I trained at Fleetwood Nautical College 1972 - 1975.
Happy to pay the going rate - just wish now I'd "borrowed" one from the 2 ships I took to scrap whilst at sea !
Many thanks

John O'Connell

Hardwicke Grange, Humboldt, Lynton Grange, Orotava, Abbey, Bidford Priory, Oswestry Grange, Clerk Maxwell


----------



## gwzm (Nov 7, 2005)

Hi John, 

keep an eye open on eBay. Marconi 365s in all variants and conditions show up fairly frequently. Decent keys seem to sell around the £300 mark. If only we’d known then what we know now...
Happy days.
gwzm


----------



## pippin (May 13, 2008)

John - I too sailed on the HUMBOLT/GYFR!
And guess what? I have a 365B key for sale!
Get in touch via PM/Conversation.
Rgds Bruce/GW4XXF


----------



## pippin (May 13, 2008)

Sorry - HUMBOLDT


----------



## R651400 (Jun 18, 2005)

As can be seen from the GTZM 365A above its brass case after removal of original grey paint will polish up very nicely.
Maybe sounds sacrilege to morse key purists but I actually gifted a 365 to a French amateur here as I never took to it's (ball-race) chunky action even when at sea.


----------



## duncs (Sep 8, 2008)

Regarding polishing down to shiny brass, it was bad news. In a stinking hot radio room, dripping with sweat, you could get a 'tingle' off the case, which could affect your morse. Worse still, was the removal of the plastic off the tuning knobs of the Mercury/Electra, and polishing them to shiny brass. Fine tuning to GKB and getting a belt, was not a joke.
Sorry for the moan.

Duncs


----------



## JOC42 (Feb 3, 2008)

gwzm said:


> Hi John,
> 
> keep an eye open on eBay. Marconi 365s in all variants and conditions show up fairly frequently. Decent keys seem to sell around the £300 mark. If only we’d known then what we know now...
> Happy days.
> gwzm


I have been for almost 2 years GWZM ;-) Nothing suitable has come up on all the major selling sites.


----------



## R651400 (Jun 18, 2005)

Doubt there'll be many lying around either the Alang or Gadani Beach shanty town shops these days.


----------



## Troppo (Feb 18, 2010)

My key collection. 365 ex GYKD/VJEK at L


----------



## pippin (May 13, 2008)

Shocks from the brass case spoiling your sending? 
On my first ship the Chief R/O would take the cover off, invert it and use it as an ashtray. 
At the end of his watch he would empty into the waste paper basket and bung it back on.
The remaining ash would get between the contacts and ruin *MY* Morse sending!

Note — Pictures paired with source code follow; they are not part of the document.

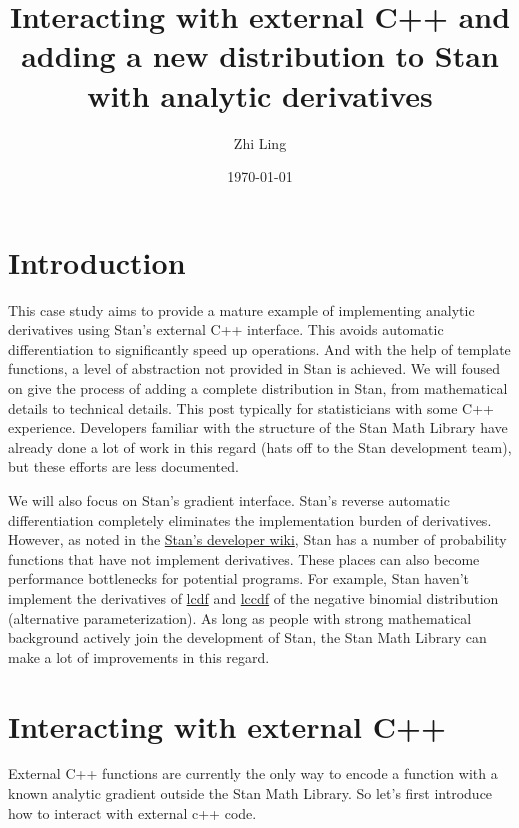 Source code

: \documentclass[11pt]{article}
\title{Interacting with external C++ and adding a new distribution to Stan with analytic derivatives}
\author{Zhi Ling}
\date{\today}
\begin{document}
\maketitle


\section{Introduction}

This case study aims to provide a mature example of implementing analytic derivatives using Stan's external C++ interface. This avoids automatic differentiation to significantly speed up operations. And with the help of template functions, a level of abstraction not provided in Stan is achieved. We will foused on give the process of adding a complete distribution in Stan, from mathematical details to technical details. This post typically for statisticians with some C++ experience. Developers familiar with the structure of the Stan Math Library have already done a lot of work in this regard (hats off to the Stan development team), but these efforts are less documented.


We will also focus on Stan's gradient interface. Stan's reverse automatic differentiation completely eliminates the implementation burden of derivatives. However, as noted in the \href{https://github.com/stan-dev/stan/wiki/Contributing-to-Stan-Without-C-Plus-Plus--Experience}{Stan's developer wiki}, Stan has a number of probability functions that have not implement derivatives. These places can also become performance bottlenecks for potential programs. For example, Stan haven't implement the derivatives of \href{https://github.com/stan-dev/math/blob/develop/stan/math/prim/prob/neg_binomial_2_lcdf.hpp}{lcdf} and \href{https://github.com/stan-dev/math/blob/develop/stan/math/prim/prob/neg_binomial_2_lccdf.hpp}{lccdf} of the negative binomial distribution (alternative parameterization). As long as people with strong mathematical background actively join the development of Stan, the Stan Math Library can make a lot of improvements in this regard.




\section{Interacting with external C++}

External C++ functions are currently the only way to encode a function with a known analytic gradient outside the Stan Math Library. So let’s first introduce how to interact with external c++ code.
\end{document}
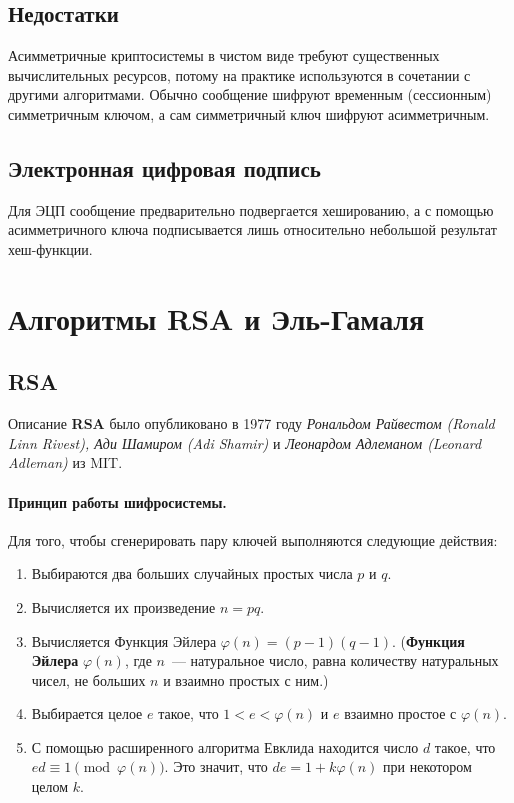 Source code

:\documentclass[a4paper,10pt]{article}
\begin{document}
\subsection{Недостатки} 
Асимметричные криптосистемы в чистом виде требуют существенных вычислительных ресурсов, потому на практике используются в сочетании с
другими алгоритмами. Обычно сообщение шифруют временным (сессионным) симметричным ключом, а сам симметричный ключ шифруют асимметричным.

\subsection{Электронная цифровая подпись}
Для ЭЦП сообщение предварительно подвергается хешированию, а с помощью асимметричного ключа подписывается лишь относительно небольшой
результат хеш-функции.

\section{Алгоритмы RSA и Эль-Гамаля}
\subsection{RSA}
Описание {\bf RSA} было опубликовано в 1977 году {\it Рональдом Райвестом (Ronald Linn Rivest), Ади Шамиром
(Adi Shamir)} и {\it Леонардом Адлеманом (Leonard Adleman)} из MIT.

\paragraph{Принцип работы шифросистемы.} 
Для того, чтобы сгенерировать пару ключей выполняются следующие действия:
\begin{enumerate}
    \item Выбираются два больших случайных простых числа $p$ и $q$.
    \item Вычисляется их произведение $n=pq$.
    \item Вычисляется Функция Эйлера $\varphi(n)=(p-1)(q-1).$ 
        ({\bf Функция Эйлера} $\varphi(n)$, где $n$~--- натуральное число, равна количеству натуральных чисел, не больших
        $n$ и взаимно простых с ним.)
    \item Выбирается целое $e$ такое, что $1<e<\varphi(n)$ и $e$ взаимно простое с $\varphi(n)$.
    \item С помощью расширенного алгоритма Евклида находится число $d$ такое, что 
        $ed\equiv 1\pmod{\varphi(n)}$. Это значит, что $de = 1 + k\varphi(n)$ при некотором целом $k$.
\end{enumerate}
\end{document}
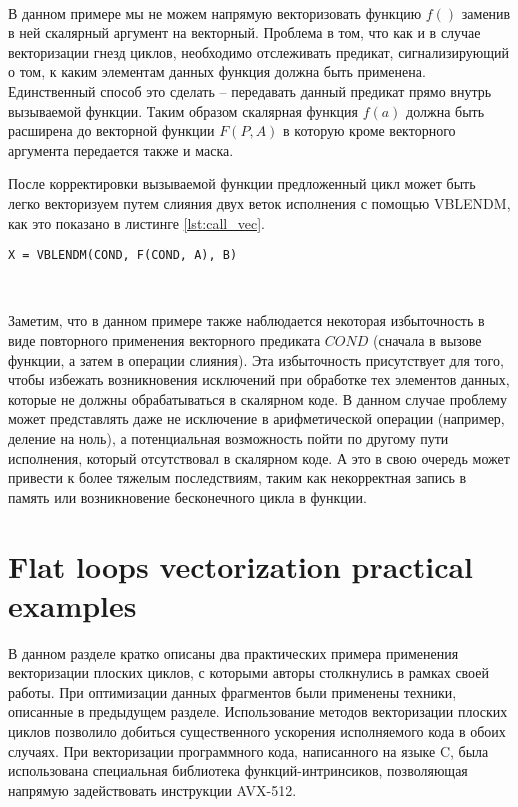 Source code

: \documentclass[
11pt,%
tightenlines,%
twoside,%
onecolumn,%
nofloats,%
nobibnotes,%
nofootinbib,%
superscriptaddress,%
noshowpacs,%
centertags]%
{revtex4}
\begin{document}
\

В данном примере мы не можем напрямую векторизовать функцию $f()$ заменив в ней скалярный аргумент на векторный.
Проблема в том, что как и в случае векторизации гнезд циклов, необходимо отслеживать предикат, сигнализирующий о том, к каким элементам данных функция должна быть применена.
Единственный способ это сделать -- передавать данный предикат прямо внутрь вызываемой функции.
Таким образом скалярная функция $f(a)$ должна быть расширена до векторной функции $F(P, A)$ в которую кроме векторного аргумента передается также и маска.

После корректировки вызываемой функции предложенный цикл может быть легко векторизуем путем слияния двух веток исполнения с помощью VBLENDM, как это показано в листинге \ref{lst:call_vec}.

\begin{lstlisting}[caption={Векторизация плоского цикла с вызовом функции под условием},label={lst:call_vec}]
X = VBLENDM(COND, F(COND, A), B)

\end{lstlisting}

\

Заметим, что в данном примере также наблюдается некоторая избыточность в виде повторного применения векторного предиката $COND$ (сначала в вызове функции, а затем в операции слияния).
Эта избыточность присутствует для того, чтобы избежать возникновения исключений при обработке тех элементов данных, которые не должны обрабатываться в скалярном коде.
В данном случае проблему может представлять даже не исключение в арифметической операции (например, деление на ноль), а потенциальная возможность пойти по другому пути исполнения, который отсутствовал в скалярном коде.
А это в свою очередь может привести к более тяжелым последствиям, таким как некорректная запись в память или возникновение бесконечного цикла в функции.

\section{Flat loops vectorization practical examples}

В данном разделе кратко описаны два практических примера применения векторизации плоских циклов, с которыми авторы столкнулись в рамках своей работы.
При оптимизации данных фрагментов были применены техники, описанные в предыдущем разделе.
Использование методов векторизации плоских циклов позволило добиться существенного ускорения исполняемого кода в обоих случаях.
При векторизации программного кода, написанного на языке C, была использована специальная библиотека функций-интринсиков, позволяющая напрямую задействовать инструкции AVX-512.
\end{document}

Looking at those various keys - why not get an Eddy diecast box, some black plastic and put a Kent key mechanism inside?
Need a bit of jiggery-pokery but it would be pretty close to the real thing!


----------



## gordonarfur (May 27, 2018)

JOC42 said:


> Hi
> I'm looking for a Marconi 365 key to add to my collection. I've been a Full Licence Radio Ham for 2 years (callsign M0JOC) and really want to rekindle my days at sea (mid 70's to early 80's with Houlder Bros) using the 365 - any variant A/B/EZ ..... I'm using a Kent twin paddle, a Bencher BY-2 and a Hi-Mound straight key but miss that great lump of heavyweight refinement in my shack!
> I trained at Fleetwood Nautical College 1972 - 1975.
> Happy to pay the going rate - just wish now I'd "borrowed" one from the 2 ships I took to scrap whilst at sea !
> ...


Hi John were Houlders direct employ? I always thought they were Macs blokes?


----------



## JOC42 (Feb 3, 2008)

gordonarfur said:


> Hi John were Houlders direct employ? I always thought they were Macs blokes?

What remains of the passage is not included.